The line containing "Arduino 1.0.6" marks the end: extract everything from the first line of the data through that line, exactly, with no pictures.
+--
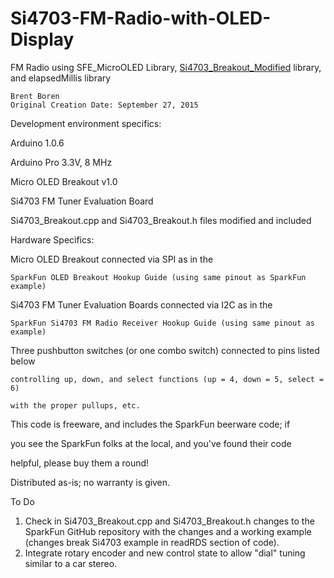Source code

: # Si4703-FM-Radio-with-OLED-Display 
 FM Radio using SFE_MicroOLED Library, [Si4703_Breakout_Modified](https://github.com/2BTechnolgy/Si4703_Breakout_Modified.git)
  library, and elapsedMillis library

    Brent Boren
    Original Creation Date: September 27, 2015
 
 
  Development environment specifics:
 
   Arduino 1.0.6
 
   Arduino Pro 3.3V, 8 MHz
 
   Micro OLED Breakout v1.0
 
   Si4703 FM Tuner Evaluation Board
 
   Si4703_Breakout.cpp and Si4703_Breakout.h files modified and included
 
 
  Hardware Specifics:
 
  Micro OLED Breakout connected via SPI as in the 
 
    SparkFun OLED Breakout Hookup Guide (using same pinout as SparkFun example)
 
  Si4703 FM Tuner Evaluation Boards connected via I2C as in the
 
    SparkFun Si4703 FM Radio Receiver Hookup Guide (using same pinout as example)
 
  Three pushbutton switches (or one combo switch) connected to pins listed below
 
    controlling up, down, and select functions (up = 4, down = 5, select = 6)
 
    with the proper pullups, etc.
  
 
  This code is freeware, and includes the SparkFun beerware code; if 
 
  you see the SparkFun folks at the local, and you've found their code
 
  helpful, please buy them a round!
  
 
  Distributed as-is; no warranty is given.
 
  To Do
   1. Check in Si4703_Breakout.cpp and Si4703_Breakout.h changes
    to the SparkFun GitHub repository with the changes and a working example 
    (changes break Si4703 example in readRDS section of code).
   2. Integrate rotary encoder and new control state to allow "dial" tuning
    similar to a car stereo.
  
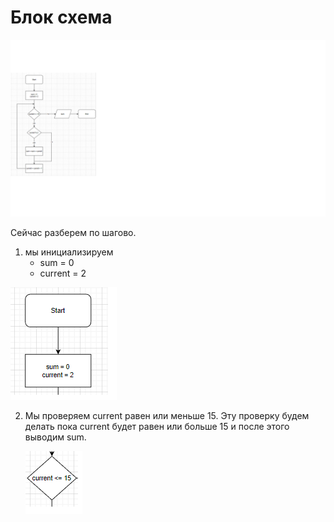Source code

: # **Блок схема**

![](../Dz%20kon.png)

Сейчас разберем по шагово.

1. мы инициализируем 
   * sum = 0
   * current = 2 
  
  ![](../photo/1%20шаг.png)
   

2. Мы проверяем current равен или меньше 15.
   Эту проверку будем делать пока current будет равен или больше 15 и после этого выводим sum.

   ![](../photo/2%20шаг.png)
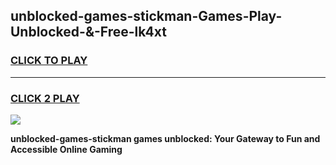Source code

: 
## unblocked-games-stickman-Games-Play-Unblocked-&-Free-lk4xt
<h3>
<a href="https://premium76.site?title=unblocked-games-stickman&ref=24A">CLICK TO PLAY</a></h3>
<hr>

<h3>
<a href="https://premium76.site?title=unblocked-games-stickman&ref=24A">CLICK 2 PLAY</a>
  
</h3>

<a href="https://premium76.site?title=unblocked-games-stickman&ref=24A"><img src="https://clearcache.store/games.png"></a>


**unblocked-games-stickman games unblocked: Your Gateway to Fun and Accessible Online Gaming**
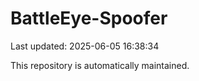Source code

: # BattleEye-Spoofer

Last updated: 2025-06-05 16:38:34

This repository is automatically maintained.
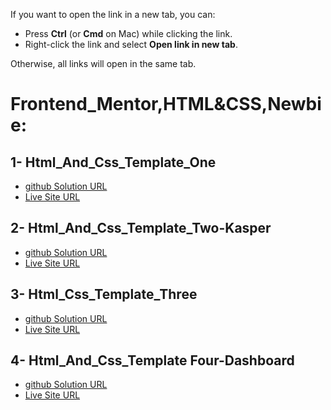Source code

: If you want to open the link in a new tab, you can:

- Press **Ctrl** (or **Cmd** on Mac) while clicking the link.
- Right-click the link and select **Open link in new tab**.

Otherwise, all links will open in the same tab.

# Frontend_Mentor,HTML&CSS,Newbie:

## 1- Html_And_Css_Template_One

- <a href="https://github.com/olahasan/Html_And_Css_Template_One_1" target="_blank">github Solution URL</a>
- <a href="https://olahasan.github.io/Html_And_Css_Template_One_1/" target="_blank">Live Site URL</a>

## 2- Html_And_Css_Template_Two-Kasper

- <a href="https://github.com/olahasan/Html_And_Css_Template_Two-Kasper" target="_blank">github Solution URL</a>
- <a href="https://olahasan.github.io/Html_And_Css_Template_Two-Kasper/" target="_blank">Live Site URL</a>

## 3- Html_Css_Template_Three

- <a href="https://github.com/olahasan/Html_Css_Template_Three" target="_blank">github Solution URL</a>
- <a href="https://olahasan.github.io/Html_Css_Template_Three/" target="_blank">Live Site URL</a>

## 4- Html_And_Css_Template Four-Dashboard

- <a href="https://github.com/olahasan/Dashboard_HTML_CSS" target="_blank">github Solution URL</a>
- <a href="https://olahasan.github.io/Dashboard_HTML_CSS/" target="_blank">Live Site URL</a>
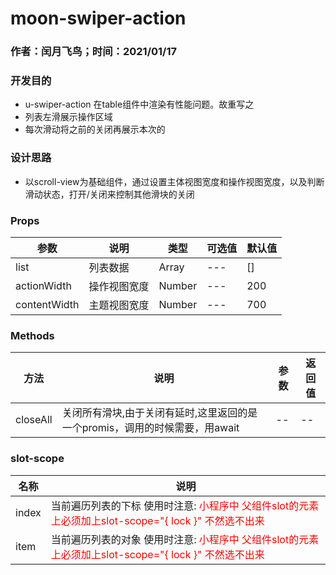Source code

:#  moon-swiper-action
### 作者：闰月飞鸟；时间：2021/01/17
### 开发目的
- u-swiper-action 在table组件中渲染有性能问题。故重写之
- 列表左滑展示操作区域
- 每次滑动将之前的关闭再展示本次的

### 设计思路
-  以scroll-view为基础组件，通过设置主体视图宽度和操作视图宽度，以及判断滑动状态，打开/关闭来控制其他滑块的关闭


### Props 
参数 |说明|类型|可选值|默认值
---|---|---|---|---
list|列表数据|Array|---|[]
actionWidth|操作视图宽度|Number|---|200
contentWidth|主题视图宽度|Number|---|700


### Methods

方法 |说明|参数|返回值
---|---|---|---
closeAll|关闭所有滑块,由于关闭有延时,这里返回的是一个promis，调用的时候需要，用await|--|--

### slot-scope
名称 |说明
---|---
index | 当前遍历列表的下标  使用时注意: <font color="red">小程序中 父组件slot的元素上必须加上slot-scope="{ lock }" 不然选不出来</font>
item | 当前遍历列表的对象  使用时注意: <font color="red">小程序中 父组件slot的元素上必须加上slot-scope="{ lock }" 不然选不出来</font>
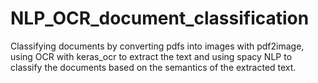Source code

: # NLP_OCR_document_classification
Classifying documents by converting pdfs into images with pdf2image, using OCR with keras_ocr to extract the text and using spacy NLP to classify the documents based on the semantics of the extracted text.
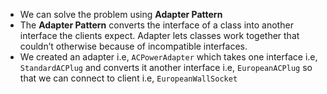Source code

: * We can solve the problem using **Adapter Pattern**
* The **Adapter Pattern** converts the interface of a class into another interface the clients expect. Adapter lets classes work together that couldn’t otherwise because of incompatible interfaces.
* We created an adapter i.e, `ACPowerAdapter` which takes one interface i.e, `StandardACPlug` and converts it another interface i.e, `EuropeanACPlug` so that we can connect to client i.e, `EuropeanWallSocket`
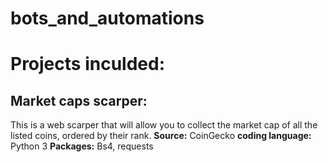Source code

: # bots_and_automations

# Projects inculded:

## Market caps scarper:
This is a web scarper that will allow you to collect the market cap of all the listed coins, ordered by their rank.
**Source:** CoinGecko
**coding language:** Python 3
**Packages:** Bs4, requests

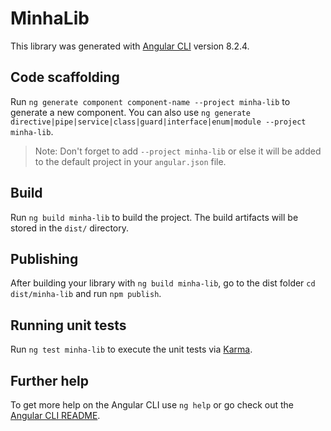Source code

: # MinhaLib

This library was generated with [Angular CLI](https://github.com/angular/angular-cli) version 8.2.4.

## Code scaffolding

Run `ng generate component component-name --project minha-lib` to generate a new component. You can also use `ng generate directive|pipe|service|class|guard|interface|enum|module --project minha-lib`.
> Note: Don't forget to add `--project minha-lib` or else it will be added to the default project in your `angular.json` file. 

## Build

Run `ng build minha-lib` to build the project. The build artifacts will be stored in the `dist/` directory.

## Publishing

After building your library with `ng build minha-lib`, go to the dist folder `cd dist/minha-lib` and run `npm publish`.

## Running unit tests

Run `ng test minha-lib` to execute the unit tests via [Karma](https://karma-runner.github.io).

## Further help

To get more help on the Angular CLI use `ng help` or go check out the [Angular CLI README](https://github.com/angular/angular-cli/blob/master/README.md).
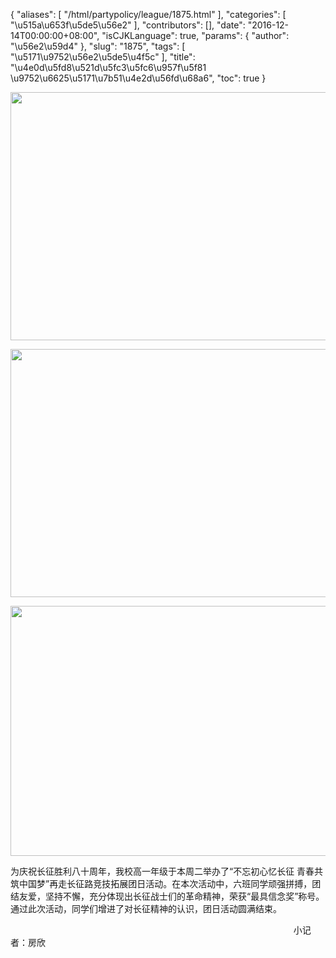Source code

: {
    "aliases": [
        "/html/partypolicy/league/1875.html"
    ],
    "categories": [
        "\u515a\u653f\u5de5\u56e2"
    ],
    "contributors": [],
    "date": "2016-12-14T00:00:00+08:00",
    "isCJKLanguage": true,
    "params": {
        "author": "\u56e2\u59d4"
    },
    "slug": "1875",
    "tags": [
        "\u5171\u9752\u56e2\u5de5\u4f5c"
    ],
    "title": "\u4e0d\u5fd8\u521d\u5fc3\u5fc6\u957f\u5f81 \u9752\u6625\u5171\u7b51\u4e2d\u56fd\u68a6",
    "toc": true
}


<img
    src="https://cdn.tfls.online/mirror/full/1987b7c173e44c527f1bb80e49698024014df7b3.jpg"
    style="display:block;margin-left:auto;margin-right:auto;"
    decoding="async"
    fetchpriority="auto"
    loading="lazy"
    height="397"
    width="600"
/>





<img
    src="https://cdn.tfls.online/mirror/full/892ad3c0077e73e5d50ef3639be8c68e2440db16.jpg"
    style="display:block;margin-left:auto;margin-right:auto;"
    decoding="async"
    fetchpriority="auto"
    loading="lazy"
    height="397"
    width="600"
/>





<img
    src="https://cdn.tfls.online/mirror/full/e21282637dd2fb8d32d57e16b52f62eb01007bea.jpg"
    style="display:block;margin-left:auto;margin-right:auto;"
    decoding="async"
    fetchpriority="auto"
    loading="lazy"
    height="400"
    width="600"
/>




  





为庆祝长征胜利八十周年，我校高一年级于本周二举办了“不忘初心忆长征 青春共筑中国梦”再走长征路竞技拓展团日活动。在本次活动中，六班同学顽强拼搏，团结友爱，坚持不懈，充分体现出长征战士们的革命精神，荣获“最具信念奖”称号。通过此次活动，同学们增进了对长征精神的认识，团日活动圆满结束。




  





                                                                                                                   小记者：房欣




  



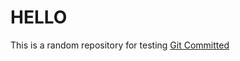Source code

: # HELLO
This is a random repository for testing [Git Committed](https://github.com/taylorwan/git-committed)
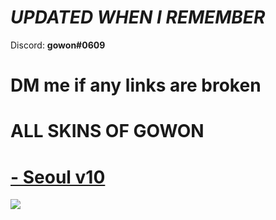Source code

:# *UPDATED WHEN I REMEMBER*  

Discord: **gowon#0609**

# **DM me if any links are broken**

# ALL SKINS OF GOWON

# [- Seoul v10]([https://twitter.com/SeoulessOsu/status/1474508609102954499](https://drive.google.com/file/d/1MyP_M81O31eInOfeIqJaQjfFRne3-BhL/view?usp=sharing))
![]([https://i.imgur.com/OS4JrLz.jpg](https://imgur.com/KITjcfN))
+--
### Reply
Source code

: # Si4703-FM-Radio-with-OLED-Display 
 FM Radio using SFE_MicroOLED Library, [Si4703_Breakout_Modified](https://github.com/2BTechnolgy/Si4703_Breakout_Modified.git)
  library, and elapsedMillis library

    Brent Boren
    Original Creation Date: September 27, 2015
 
 
  Development environment specifics:
 
   Arduino 1.0.6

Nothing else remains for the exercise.